Swift 6.3 includes the following major new features.
Improved interoperability with the C language. Swift 6.3 includes the @c attribute, which lets developers expose Swift functions and enums to C code in a single project. When you use the @c attribute, Swift adds a corresponding declaration in the generated C header that you can use in C/C++ source code files. Tied to this, Swift 6.3 also includes module selectors so you can specify the imported library in which a method exists (useful for multiple libraries with identically named methods) and new compiler optimization controls.
Improvements to cross-platform build tooling. Swift 6.3 includes a preview of the Swift Build build system that’s integrated into the Swift Package Manager, improvements to Swift Testing, and three new experimental capabilities for DocC for Markdown, static HTML content, and code block annotations.
Improvements for using Swift in embedded environments. Swift 6.3 includes improvements to Embedded Swift.

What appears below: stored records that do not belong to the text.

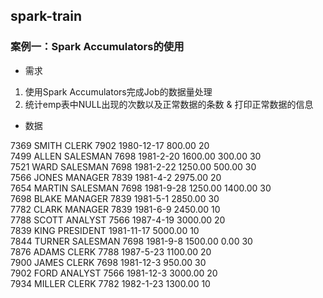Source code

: ## spark-train
### 案例一：Spark Accumulators的使用

* 需求

1. 使用Spark Accumulators完成Job的数据量处理
2. 统计emp表中NULL出现的次数以及正常数据的条数 & 打印正常数据的信息

* 数据

7369	SMITH	CLERK	7902	1980-12-17	800.00		20</br>
7499	ALLEN	SALESMAN	7698	1981-2-20	1600.00	300.00	30</br>
7521	WARD	SALESMAN	7698	1981-2-22	1250.00	500.00	30</br>
7566	JONES	MANAGER	7839	1981-4-2	2975.00		20</br>
7654	MARTIN	SALESMAN	7698	1981-9-28	1250.00	1400.00	30</br>
7698	BLAKE	MANAGER	7839	1981-5-1	2850.00		30</br>
7782	CLARK	MANAGER	7839	1981-6-9	2450.00		10</br>
7788	SCOTT	ANALYST	7566	1987-4-19	3000.00		20</br>
7839	KING	PRESIDENT		1981-11-17	5000.00		10</br>
7844	TURNER	SALESMAN	7698	1981-9-8	1500.00	0.00	30</br>
7876	ADAMS	CLERK	7788	1987-5-23	1100.00		20</br>
7900	JAMES	CLERK	7698	1981-12-3	950.00		30</br>
7902	FORD	ANALYST	7566	1981-12-3	3000.00		20</br>
7934	MILLER	CLERK	7782	1982-1-23	1300.00		10</br>
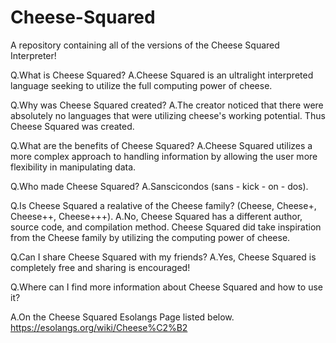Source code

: # Cheese-Squared
A repository containing all of the versions of the Cheese Squared Interpreter!

Q.What is Cheese Squared?
A.Cheese Squared is an ultralight interpreted language seeking to utilize the full computing power of cheese.

Q.Why was Cheese Squared created?
A.The creator noticed that there were absolutely no languages that were utilizing cheese's working potential.
  Thus Cheese Squared was created.
  
Q.What are the benefits of Cheese Squared?
A.Cheese Squared utilizes a more complex approach to handling information by allowing the user more flexibility 
  in manipulating data.
   
Q.Who made Cheese Squared?
A.Sanscicondos (sans - kick - on - dos).
 
Q.Is Cheese Squared a realative of the Cheese family? (Cheese, Cheese+, Cheese++, Cheese+++).
A.No, Cheese Squared has a different author, source code, and compilation method. Cheese Squared did take inspiration 
  from the Cheese family by utilizing the computing power of cheese.
  
Q.Can I share Cheese Squared with my friends?
A.Yes, Cheese Squared is completely free and sharing is encouraged!

Q.Where can I find more information about Cheese Squared and how to use it?

A.On the Cheese Squared Esolangs Page listed below.
https://esolangs.org/wiki/Cheese%C2%B2
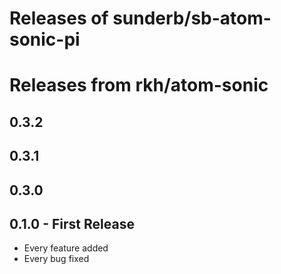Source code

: # Releases of sunderb/sb-atom-sonic-pi

# Releases from rkh/atom-sonic
## 0.3.2
## 0.3.1
## 0.3.0
## 0.1.0 - First Release
* Every feature added
* Every bug fixed
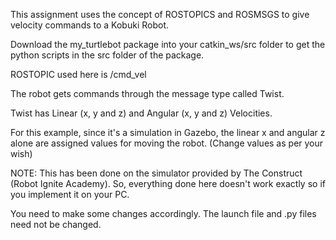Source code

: This assignment uses the concept of ROSTOPICS and ROSMSGS to give velocity commands to a Kobuki Robot. 

Download the my_turtlebot package into your catkin_ws/src folder to get the python scripts in the src folder of the package.

ROSTOPIC used here is /cmd_vel

The robot gets commands through the message type called Twist. 

Twist has Linear (x, y and z) and Angular (x, y and z) Velocities. 

For this example, since it's a simulation in Gazebo, the linear x and angular z alone are assigned values for moving the robot. (Change values as per your wish)

NOTE: This has been done on the simulator provided by The Construct (Robot Ignite Academy). So, everything done here doesn't work exactly so if you implement it on your PC. 

You need to make some changes accordingly. The launch file and .py files need not be changed.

Swift SDK for Android. This, to me, is the big one: Swift 6.3 includes the first official release of the Swift SDK for Android. This SDK allows developers to start developing native Android programs in Swift, update existing Swift packages to support Android, and use Swift Java and Swift Java JNI Core to integrate Swift code in existing Android applications written in Kotlin/Java. “This is a significant milestone that opens new opportunities for cross-platform development in Swift,” Borla says. It sure is.